** Data extract follows **

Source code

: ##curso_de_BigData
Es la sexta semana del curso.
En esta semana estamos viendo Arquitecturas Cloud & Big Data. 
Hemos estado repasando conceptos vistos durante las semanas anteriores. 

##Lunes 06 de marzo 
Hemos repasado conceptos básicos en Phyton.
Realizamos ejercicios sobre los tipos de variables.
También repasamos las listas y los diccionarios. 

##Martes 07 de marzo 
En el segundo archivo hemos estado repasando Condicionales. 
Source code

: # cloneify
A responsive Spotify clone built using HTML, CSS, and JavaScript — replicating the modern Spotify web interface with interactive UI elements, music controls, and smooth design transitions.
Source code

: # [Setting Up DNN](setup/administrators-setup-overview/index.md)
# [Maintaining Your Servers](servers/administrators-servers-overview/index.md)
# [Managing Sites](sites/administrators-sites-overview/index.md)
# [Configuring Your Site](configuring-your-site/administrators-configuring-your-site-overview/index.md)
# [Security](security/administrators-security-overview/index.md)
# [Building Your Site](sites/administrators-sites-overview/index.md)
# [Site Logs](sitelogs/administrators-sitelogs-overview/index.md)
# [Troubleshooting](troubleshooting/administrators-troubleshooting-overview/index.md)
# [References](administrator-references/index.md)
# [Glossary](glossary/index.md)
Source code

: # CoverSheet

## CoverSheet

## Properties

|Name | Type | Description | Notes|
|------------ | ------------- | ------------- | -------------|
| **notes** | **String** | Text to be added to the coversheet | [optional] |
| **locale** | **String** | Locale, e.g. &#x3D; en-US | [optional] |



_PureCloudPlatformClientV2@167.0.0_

** End of Data extract **

Required work » The answer must be an exact copy of every record above.

Result of the task »
Source code

: ##curso_de_BigData
Es la sexta semana del curso.
En esta semana estamos viendo Arquitecturas Cloud & Big Data. 
Hemos estado repasando conceptos vistos durante las semanas anteriores. 

##Lunes 06 de marzo 
Hemos repasado conceptos básicos en Phyton.
Realizamos ejercicios sobre los tipos de variables.
También repasamos las listas y los diccionarios. 

##Martes 07 de marzo 
En el segundo archivo hemos estado repasando Condicionales. 
Source code

: # cloneify
A responsive Spotify clone built using HTML, CSS, and JavaScript — replicating the modern Spotify web interface with interactive UI elements, music controls, and smooth design transitions.
Source code

: # [Setting Up DNN](setup/administrators-setup-overview/index.md)
# [Maintaining Your Servers](servers/administrators-servers-overview/index.md)
# [Managing Sites](sites/administrators-sites-overview/index.md)
# [Configuring Your Site](configuring-your-site/administrators-configuring-your-site-overview/index.md)
# [Security](security/administrators-security-overview/index.md)
# [Building Your Site](sites/administrators-sites-overview/index.md)
# [Site Logs](sitelogs/administrators-sitelogs-overview/index.md)
# [Troubleshooting](troubleshooting/administrators-troubleshooting-overview/index.md)
# [References](administrator-references/index.md)
# [Glossary](glossary/index.md)
Source code

: # CoverSheet

## CoverSheet

## Properties

|Name | Type | Description | Notes|
|------------ | ------------- | ------------- | -------------|
| **notes** | **String** | Text to be added to the coversheet | [optional] |
| **locale** | **String** | Locale, e.g. &#x3D; en-US | [optional] |



_PureCloudPlatformClientV2@167.0.0_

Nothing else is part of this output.